A informação foi revelada nesta quarta-feira, 4 de fevereiro de 2026, pelo jornal O Globo. Segundo a reportagem, os papéis vinculados aos imóveis do ex-jogador alimentavam o fundo City 02, cujo único cotista era o próprio Banco Master. Recursos captados por meio dos CRIs irrigavam outros fundos da instituição, caracterizando, de acordo com os investigadores, um ciclo semelhante a pirâmide financeira.
Defesa do ex-atleta
Advogados de Ronaldinho afirmaram que ele desconhecia o emprego dos terrenos na estrutura de financiamento. Eles sustentam que as propriedades, localizadas em Porto Alegre (RS), não poderiam ser utilizadas em qualquer empreendimento por falta de licença ambiental e pelo atraso no pagamento do IPTU.
Embora o campeão mundial tenha participado de reuniões preliminares com interessados, a defesa diz que não houve avanço nas tratativas e que o ex-jogador não autorizou a emissão dos títulos.
Intervenção e desdobramentos
O Banco Master e a Reag estão sob intervenção do Banco Central, e seus executivos são investigados pela Polícia Federal por suposta fraude financeira. Daniel Vorcaro, controlador do Master, declarou colaborar com as autoridades e deve prestar depoimento à Comissão Parlamentar Mista de Inquérito (CPMI) do INSS após o Carnaval.

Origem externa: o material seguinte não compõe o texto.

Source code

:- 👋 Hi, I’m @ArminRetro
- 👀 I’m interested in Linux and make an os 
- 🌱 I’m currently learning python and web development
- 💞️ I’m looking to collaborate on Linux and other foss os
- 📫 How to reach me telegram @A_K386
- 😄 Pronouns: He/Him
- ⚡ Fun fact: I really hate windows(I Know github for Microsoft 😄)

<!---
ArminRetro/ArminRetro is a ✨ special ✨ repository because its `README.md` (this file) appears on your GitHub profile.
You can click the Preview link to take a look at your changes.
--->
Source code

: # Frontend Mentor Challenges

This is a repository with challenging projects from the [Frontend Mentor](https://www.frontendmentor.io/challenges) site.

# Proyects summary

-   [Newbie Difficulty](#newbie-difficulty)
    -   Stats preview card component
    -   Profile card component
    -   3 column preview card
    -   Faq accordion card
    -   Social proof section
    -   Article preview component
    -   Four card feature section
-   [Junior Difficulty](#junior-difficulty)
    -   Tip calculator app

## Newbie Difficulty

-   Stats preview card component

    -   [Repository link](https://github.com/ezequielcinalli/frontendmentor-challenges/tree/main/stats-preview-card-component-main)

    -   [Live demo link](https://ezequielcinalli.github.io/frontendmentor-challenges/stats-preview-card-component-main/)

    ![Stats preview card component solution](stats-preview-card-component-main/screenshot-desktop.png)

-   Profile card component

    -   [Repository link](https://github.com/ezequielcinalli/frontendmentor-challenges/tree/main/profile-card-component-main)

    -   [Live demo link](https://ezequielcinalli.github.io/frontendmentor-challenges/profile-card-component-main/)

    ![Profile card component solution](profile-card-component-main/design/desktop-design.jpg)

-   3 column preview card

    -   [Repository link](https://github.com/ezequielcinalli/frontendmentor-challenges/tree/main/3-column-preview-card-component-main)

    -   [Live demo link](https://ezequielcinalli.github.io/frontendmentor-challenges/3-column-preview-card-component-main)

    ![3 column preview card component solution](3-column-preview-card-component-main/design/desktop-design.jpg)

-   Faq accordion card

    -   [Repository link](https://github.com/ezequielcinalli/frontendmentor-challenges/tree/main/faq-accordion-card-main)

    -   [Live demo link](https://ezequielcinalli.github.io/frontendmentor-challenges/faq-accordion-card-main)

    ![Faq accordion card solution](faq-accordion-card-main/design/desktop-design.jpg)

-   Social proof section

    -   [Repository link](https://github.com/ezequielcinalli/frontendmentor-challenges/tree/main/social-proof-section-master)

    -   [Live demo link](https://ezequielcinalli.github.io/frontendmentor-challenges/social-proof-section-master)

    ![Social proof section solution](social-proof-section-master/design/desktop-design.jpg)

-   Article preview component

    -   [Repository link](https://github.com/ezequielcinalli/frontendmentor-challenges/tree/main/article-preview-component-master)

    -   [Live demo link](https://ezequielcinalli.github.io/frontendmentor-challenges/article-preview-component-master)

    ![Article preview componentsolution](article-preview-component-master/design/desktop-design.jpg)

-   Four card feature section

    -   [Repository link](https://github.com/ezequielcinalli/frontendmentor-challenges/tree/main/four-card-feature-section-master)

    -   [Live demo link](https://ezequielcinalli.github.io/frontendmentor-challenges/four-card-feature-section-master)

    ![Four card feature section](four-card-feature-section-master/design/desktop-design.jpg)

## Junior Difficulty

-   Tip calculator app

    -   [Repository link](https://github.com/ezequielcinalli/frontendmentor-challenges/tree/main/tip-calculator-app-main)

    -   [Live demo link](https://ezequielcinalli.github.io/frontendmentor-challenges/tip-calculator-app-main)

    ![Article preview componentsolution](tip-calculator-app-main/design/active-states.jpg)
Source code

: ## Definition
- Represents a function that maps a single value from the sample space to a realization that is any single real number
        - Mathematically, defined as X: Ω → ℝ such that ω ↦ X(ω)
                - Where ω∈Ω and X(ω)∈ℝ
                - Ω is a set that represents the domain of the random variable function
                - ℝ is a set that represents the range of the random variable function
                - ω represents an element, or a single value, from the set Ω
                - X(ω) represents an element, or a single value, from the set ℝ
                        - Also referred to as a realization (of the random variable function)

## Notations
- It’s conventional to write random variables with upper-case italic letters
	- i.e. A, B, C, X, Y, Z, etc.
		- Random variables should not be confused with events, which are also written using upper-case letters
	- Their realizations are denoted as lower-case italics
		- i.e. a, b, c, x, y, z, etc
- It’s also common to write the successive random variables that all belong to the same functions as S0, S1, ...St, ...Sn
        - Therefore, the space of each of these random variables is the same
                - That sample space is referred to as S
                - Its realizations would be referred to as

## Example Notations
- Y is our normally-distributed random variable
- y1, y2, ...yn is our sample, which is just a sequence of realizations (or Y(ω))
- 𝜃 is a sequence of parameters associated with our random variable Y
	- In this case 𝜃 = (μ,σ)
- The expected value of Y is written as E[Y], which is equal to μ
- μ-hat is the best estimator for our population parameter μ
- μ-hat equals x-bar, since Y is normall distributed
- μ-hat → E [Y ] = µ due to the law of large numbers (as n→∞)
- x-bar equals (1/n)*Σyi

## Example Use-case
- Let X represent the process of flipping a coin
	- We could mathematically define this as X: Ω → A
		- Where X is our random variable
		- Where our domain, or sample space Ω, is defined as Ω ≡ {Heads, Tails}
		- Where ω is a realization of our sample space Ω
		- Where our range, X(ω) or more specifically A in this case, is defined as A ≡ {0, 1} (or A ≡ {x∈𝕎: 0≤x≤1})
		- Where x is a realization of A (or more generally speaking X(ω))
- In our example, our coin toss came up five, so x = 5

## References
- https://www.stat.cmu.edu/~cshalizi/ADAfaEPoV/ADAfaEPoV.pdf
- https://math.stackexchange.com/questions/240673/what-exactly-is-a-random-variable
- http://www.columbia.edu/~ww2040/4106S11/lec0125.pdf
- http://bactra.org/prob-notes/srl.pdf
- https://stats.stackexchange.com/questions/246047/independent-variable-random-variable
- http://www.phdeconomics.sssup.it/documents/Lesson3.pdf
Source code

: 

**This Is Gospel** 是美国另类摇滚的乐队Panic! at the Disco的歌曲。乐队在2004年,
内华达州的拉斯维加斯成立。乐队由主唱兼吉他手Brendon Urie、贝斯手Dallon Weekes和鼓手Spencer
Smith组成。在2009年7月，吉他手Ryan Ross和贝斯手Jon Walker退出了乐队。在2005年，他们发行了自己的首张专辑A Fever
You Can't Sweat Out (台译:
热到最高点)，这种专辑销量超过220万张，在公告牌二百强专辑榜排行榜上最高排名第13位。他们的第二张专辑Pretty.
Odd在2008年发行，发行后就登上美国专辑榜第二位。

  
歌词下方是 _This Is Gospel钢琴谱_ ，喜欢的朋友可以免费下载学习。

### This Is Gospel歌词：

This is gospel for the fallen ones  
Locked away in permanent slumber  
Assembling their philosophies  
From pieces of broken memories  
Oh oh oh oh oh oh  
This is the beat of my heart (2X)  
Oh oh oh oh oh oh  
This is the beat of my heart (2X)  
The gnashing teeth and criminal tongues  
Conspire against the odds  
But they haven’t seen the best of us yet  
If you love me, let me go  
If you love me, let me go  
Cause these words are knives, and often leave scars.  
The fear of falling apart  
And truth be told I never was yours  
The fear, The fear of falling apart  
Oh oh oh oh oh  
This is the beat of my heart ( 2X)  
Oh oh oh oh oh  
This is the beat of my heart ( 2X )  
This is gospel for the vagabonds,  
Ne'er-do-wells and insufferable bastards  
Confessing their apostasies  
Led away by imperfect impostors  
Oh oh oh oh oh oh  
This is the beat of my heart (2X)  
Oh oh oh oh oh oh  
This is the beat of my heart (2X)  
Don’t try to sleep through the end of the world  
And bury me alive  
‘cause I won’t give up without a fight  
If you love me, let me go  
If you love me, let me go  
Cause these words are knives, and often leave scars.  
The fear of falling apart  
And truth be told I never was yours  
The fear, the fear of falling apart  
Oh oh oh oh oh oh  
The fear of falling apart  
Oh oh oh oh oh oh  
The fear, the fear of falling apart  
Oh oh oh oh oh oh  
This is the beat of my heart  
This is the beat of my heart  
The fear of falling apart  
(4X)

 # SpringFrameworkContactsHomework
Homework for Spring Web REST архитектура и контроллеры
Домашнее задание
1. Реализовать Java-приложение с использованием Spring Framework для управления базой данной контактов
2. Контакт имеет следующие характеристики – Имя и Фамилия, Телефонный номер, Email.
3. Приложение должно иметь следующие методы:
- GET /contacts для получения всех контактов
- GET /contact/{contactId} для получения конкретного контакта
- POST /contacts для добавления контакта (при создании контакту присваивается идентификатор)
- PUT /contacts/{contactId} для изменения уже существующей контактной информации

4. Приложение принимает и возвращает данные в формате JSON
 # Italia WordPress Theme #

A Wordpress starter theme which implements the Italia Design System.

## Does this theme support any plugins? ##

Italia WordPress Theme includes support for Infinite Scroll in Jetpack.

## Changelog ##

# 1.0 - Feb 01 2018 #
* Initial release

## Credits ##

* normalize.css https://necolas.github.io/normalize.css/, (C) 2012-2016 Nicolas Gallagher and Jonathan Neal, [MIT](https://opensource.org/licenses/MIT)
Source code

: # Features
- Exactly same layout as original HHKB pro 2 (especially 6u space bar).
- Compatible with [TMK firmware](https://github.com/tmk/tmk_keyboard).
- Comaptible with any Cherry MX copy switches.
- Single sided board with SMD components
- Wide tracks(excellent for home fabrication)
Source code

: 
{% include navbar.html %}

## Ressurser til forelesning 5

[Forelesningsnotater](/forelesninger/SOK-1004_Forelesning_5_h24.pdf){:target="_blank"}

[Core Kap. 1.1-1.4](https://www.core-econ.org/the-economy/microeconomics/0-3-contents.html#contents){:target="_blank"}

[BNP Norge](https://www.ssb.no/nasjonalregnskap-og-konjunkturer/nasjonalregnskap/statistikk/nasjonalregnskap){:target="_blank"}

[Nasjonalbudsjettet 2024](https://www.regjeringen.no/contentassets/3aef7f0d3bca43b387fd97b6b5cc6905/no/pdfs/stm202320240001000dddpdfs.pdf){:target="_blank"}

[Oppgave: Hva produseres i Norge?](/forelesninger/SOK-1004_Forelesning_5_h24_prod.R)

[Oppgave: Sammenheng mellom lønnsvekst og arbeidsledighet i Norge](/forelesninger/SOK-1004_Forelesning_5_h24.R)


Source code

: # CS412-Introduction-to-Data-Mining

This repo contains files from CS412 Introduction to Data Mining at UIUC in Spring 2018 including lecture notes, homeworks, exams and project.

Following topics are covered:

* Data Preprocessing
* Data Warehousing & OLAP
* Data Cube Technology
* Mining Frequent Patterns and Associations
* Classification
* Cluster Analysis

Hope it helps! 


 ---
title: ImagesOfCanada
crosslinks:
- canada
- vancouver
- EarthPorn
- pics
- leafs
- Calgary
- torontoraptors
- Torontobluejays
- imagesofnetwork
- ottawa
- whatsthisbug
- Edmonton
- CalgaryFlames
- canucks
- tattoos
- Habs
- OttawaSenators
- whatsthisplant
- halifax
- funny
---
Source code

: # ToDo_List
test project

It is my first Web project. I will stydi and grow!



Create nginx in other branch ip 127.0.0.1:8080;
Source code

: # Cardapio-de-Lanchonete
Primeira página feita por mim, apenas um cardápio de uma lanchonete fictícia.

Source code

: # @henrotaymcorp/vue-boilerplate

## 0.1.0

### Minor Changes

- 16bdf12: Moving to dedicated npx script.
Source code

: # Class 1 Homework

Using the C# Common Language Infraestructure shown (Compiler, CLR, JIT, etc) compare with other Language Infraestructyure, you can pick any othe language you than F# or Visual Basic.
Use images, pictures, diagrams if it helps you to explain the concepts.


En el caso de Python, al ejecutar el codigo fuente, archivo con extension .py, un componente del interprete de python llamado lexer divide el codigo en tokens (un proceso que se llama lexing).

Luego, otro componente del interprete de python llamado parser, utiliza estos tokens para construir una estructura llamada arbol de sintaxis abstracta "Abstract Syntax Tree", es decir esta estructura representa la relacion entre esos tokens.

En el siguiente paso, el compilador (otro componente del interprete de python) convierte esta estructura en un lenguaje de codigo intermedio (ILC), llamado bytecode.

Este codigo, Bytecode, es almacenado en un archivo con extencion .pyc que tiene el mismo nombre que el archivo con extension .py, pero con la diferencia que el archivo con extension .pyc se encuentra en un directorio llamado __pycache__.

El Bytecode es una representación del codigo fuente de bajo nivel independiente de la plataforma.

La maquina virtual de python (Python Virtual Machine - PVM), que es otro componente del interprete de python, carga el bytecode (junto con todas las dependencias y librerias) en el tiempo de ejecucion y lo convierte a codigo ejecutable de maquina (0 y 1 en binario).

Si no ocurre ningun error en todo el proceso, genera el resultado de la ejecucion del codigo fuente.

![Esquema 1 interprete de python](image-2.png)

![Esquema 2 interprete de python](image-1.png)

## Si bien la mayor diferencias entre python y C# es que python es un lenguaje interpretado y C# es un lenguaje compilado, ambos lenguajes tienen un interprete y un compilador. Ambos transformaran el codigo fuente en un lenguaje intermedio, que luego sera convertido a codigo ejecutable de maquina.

O modelo de negócio sob suspeita previa que investidores comprassem CRIs lastreados em aluguéis futuros inexistentes. Na prática, os recursos não financiavam construções, mas serviam de colateral para novos fundos, reforçando artificialmente a liquidez do grupo, conforme o MPF.
Até o momento, as autoridades estimam que o total de CRIs sem lastro real emitidos pelo esquema alcance R$ 1 bilhão.